Aquiles no hizo nada para impedirlo.

El tiempo que pasé junto a Agamenón fue un calvario, me pasaba las horas

contando el tiempo que quedaba para que Aquiles viniera a salvarme. Un día,

lloré tanto que se podía haber llenado el mar Egeo con mis lágrimas, pues me

enteré de la muerte de mi fiel amigo Patroclo, el hombre que había soportado

mis lamentos y me había hecho reír en los momentos más difíciles. Aquel día,

recé más que nunca porque mi calvario terminara.

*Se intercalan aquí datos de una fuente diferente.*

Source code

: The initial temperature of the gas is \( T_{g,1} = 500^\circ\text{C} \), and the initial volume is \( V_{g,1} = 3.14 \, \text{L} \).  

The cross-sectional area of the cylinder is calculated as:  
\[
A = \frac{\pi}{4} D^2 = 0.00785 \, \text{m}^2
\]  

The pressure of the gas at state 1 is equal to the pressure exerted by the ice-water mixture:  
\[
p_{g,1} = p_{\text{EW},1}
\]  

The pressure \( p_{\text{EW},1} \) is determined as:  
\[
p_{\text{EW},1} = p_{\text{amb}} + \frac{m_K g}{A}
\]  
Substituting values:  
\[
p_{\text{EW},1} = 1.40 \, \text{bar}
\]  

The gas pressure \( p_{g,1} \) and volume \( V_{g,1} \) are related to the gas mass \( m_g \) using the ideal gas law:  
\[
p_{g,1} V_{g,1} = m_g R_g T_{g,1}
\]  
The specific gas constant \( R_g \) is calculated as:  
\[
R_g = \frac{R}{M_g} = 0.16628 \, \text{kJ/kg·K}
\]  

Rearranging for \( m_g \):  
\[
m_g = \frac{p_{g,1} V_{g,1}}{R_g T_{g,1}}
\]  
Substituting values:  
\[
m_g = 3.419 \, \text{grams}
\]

Unos cuantos meses después, oí que alguien entraba en el campamento

dando voces:

—¿¡Donde está Briseida!? —exclamo y al oír su voz, salí corriendo de la

cabaña.

Lo vi apuntando a Agamenón con su espada y corrí hacia él para evitar que

hiciera lo que estaba a punto de hacer.

—¡Aquiles!

Cuando me vio, él también corrió hacia mí y en ese momento, el mundo se

convirtió en una burbuja, nos miramos, él, escondió sus dedos en mi melena

morena y ondulada. Yo, puse las manos en sus hombros, de repente,

estábamos tan cerca que nuestras bocas se buscaban, encontrándose cuando

nuestros labios se rozaron, en ese instante, me sentí segura.


Sin decirle nada a Agamenón, Aquiles me llevó consigo y aquella noche dormí

junto a él, con los dedos enredados en su melena rubia. Pero no lo pude hacer

más, puesto que unos días más tarde, Paris, mató a Aquiles, vengando la

muerte de su hermano Héctor, al que Aquiles había matado para vengar la

muerte de Patroclo.

Yo lloré tanto aquella noche, que no pude aguantar la pena y me sumergí en el

mar, no sin antes recordar las últimas líneas de la carta que enterré en la

arena: “en una tierra destrozada por el dolor y el amor, con amor a Troya”.